As I was driving down the highway after the haircut, I thought about my husband’s request to stop home. Did he have some time from work to have lunch at home with me? Then I became curious: Joe has no idea where I get my hair cut, so he must have gone to great lengths to track down the phone number. Now, why would he go through all that trouble to find me and just leave a message to stop home? Could it be we got “the call”? Was I a mother already? My heart began to race with excitement, and then I checked myself as I had a dozen times before when we were trying to get pregnant—no, it couldn’t be that.

As I pulled into the driveway, the large quilted heart flag that I had made years before as a Valentine’s present for Joe was hanging over the driveway. Where had he dug that up, and why was it hanging? As he walked out of the house with a champagne bottle in his hand, I knew.

“Joan, you’re the mother of a baby boy!” he told me. Our adoption counselor had called him at work to give him the wonderful news. He filled me in on the details and told me we could pick up our new son the next afternoon.

What should we do first? We weren’t expecting a baby for at least a few months; like a couple that is pregnant, we thought we would have time to plan and get ready. We called our parents first. “Mom, Dad, we have a baby boy!” I told my parents. “Oh, Joan, we’re so happy that you’re a mother,” they said. I didn’t feel any different than I had the day before. When will I know I am a mother? I wondered.

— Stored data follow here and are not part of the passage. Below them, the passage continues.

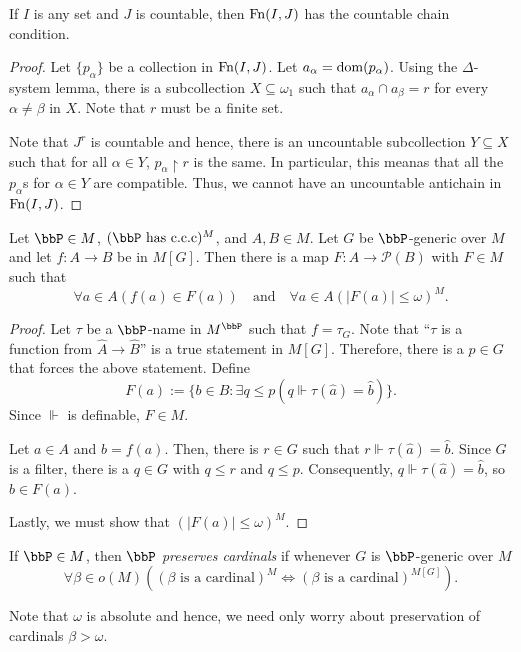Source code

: \begin{lemma}
    If $I$ is any set and $J$ is countable, then $\operatorname{Fn}(I, J)$ has the countable chain condition.
\end{lemma}
\begin{proof}
    Let $\{p_\alpha\}$ be a collection in $\operatorname{Fn}(I, J)$. Let $a_\alpha = \operatorname{dom}(p_\alpha)$. Using the $\Delta$-system lemma, there is a subcollection $X\subseteq\omega_1$ such that $a_\alpha\cap a_\beta = r$ for every $\alpha\ne\beta$ in $X$. Note that $r$ must be a finite set. 

    Note that $J^r$ is countable and hence, there is an uncountable subcollection $Y\subseteq X$ such that for all $\alpha\in Y$, $p_\alpha\upharpoonright r$ is the same. In particular, this meanas that all the $p_\alpha$s for $\alpha\in Y$ are compatible. Thus, we cannot have an uncountable antichain in $\operatorname{Fn}(I, J)$.
\end{proof}


\begin{lemma}
    Let $\bbP\in M$, $(\bbP\text{ has c.c.c})^M$, and $A, B\in M$. Let $G$ be $\bbP$-generic over $M$ and let $f: A\to B$ be in $M[G]$. Then there is a map $F: A\to\mathscr P(B)$ with $F\in M$ such that 
    \begin{equation*}
        \forall a\in A(f(a)\in F(a))\quad\text{and}\quad\forall a\in A\left(|F(a)|\le\omega\right)^M.
    \end{equation*}
\end{lemma}
\begin{proof}
    Let $\tau$ be a $\bbP$-name in $M^{\bbP}$ such that $f = \tau_G$. Note that ``$\tau$ is a function from $\hat A\to\hat B$'' is a true statement in $M[G]$. Therefore, there is a $p\in G$ that forces the above statement. Define 
    \begin{equation*}
        F(a) := \{b\in B\colon\exists q\le p\left(q\Vdash\tau(\hat a) = \hat b\right)\}.
    \end{equation*}
    Since $\Vdash$ is definable, $F\in M$.

    Let $a\in A$ and $b = f(a)$. Then, there is $r\in G$ such that $r\Vdash \tau(\hat a) = \hat b$. Since $G$ is a filter, there is a $q\in G$ with $q\le r$ and $q\le p$. Consequently, $q\Vdash\tau(\hat a) = \hat b$, so $b\in F(a)$.

    Lastly, we must show that $\left(|F(a)|\le\omega\right)^M$.
\end{proof}

\begin{definition}
    If $\bbP\in M$, then $\bbP$ \emph{preserves cardinals} if whenever $G$ is $\bbP$-generic over $M$ 
    \begin{equation*}
        \forall\beta\in o(M)\left((\beta\text{ is a cardinal})^M\iff(\beta\text{ is a cardinal})^{M[G]}\right).
    \end{equation*}

    Note that $\omega$ is absolute and hence, we need only worry about preservation of cardinals $\beta > \omega$.
\end{definition}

The next twenty-four hours went by quickly, yet I remember every moment in great detail. First, we had to talk with the adoption agency to receive more information and directions. They gave us the phone number of the foster mother who was taking care of our son until we picked him up the next day. We dialed the phone and waited what seemed like eternity for an answer. Mary answered. “Hello,” I said, “this is Joan and Joe. Do you have our baby?” “Oh, yes,” she said, “he’s sitting right here on my lap. Do you hear him?” We listened, and heard his voice for the first time, making his baby sounds.

The next fifteen hours were a rush to complete paperwork, get to the bank for payment to the adoption agency, and get to the mall before it closed to pick up a few basics. Although we knew an adoption would happen in the near future, up until that day I could not allow myself to buy or borrow any baby things. For years, each time I would see the grocery aisle that carries diapers and baby food, I would pass by quickly. I believed that aisle was off-limits to me; I was not a mother. It’s not a very rational feeling, but one that many infertile women experience, even when they are told a baby is coming for them through adoption.

At the department store, we ran into an old acquaintance. “Hello, what’s new?” she asked.

“Oh, nothing,” I said out of habit.

“Oh, everything!” Joe said out of excitement.

We rushed on, leaving the poor woman quite puzzled. I picked out receiving blankets, diapers, bottles, formula and socks (are baby feet really that tiny?). While I was stocking up on the practical things, Joe ran off and found our son’s first stuffed animal—Winnie the Pooh.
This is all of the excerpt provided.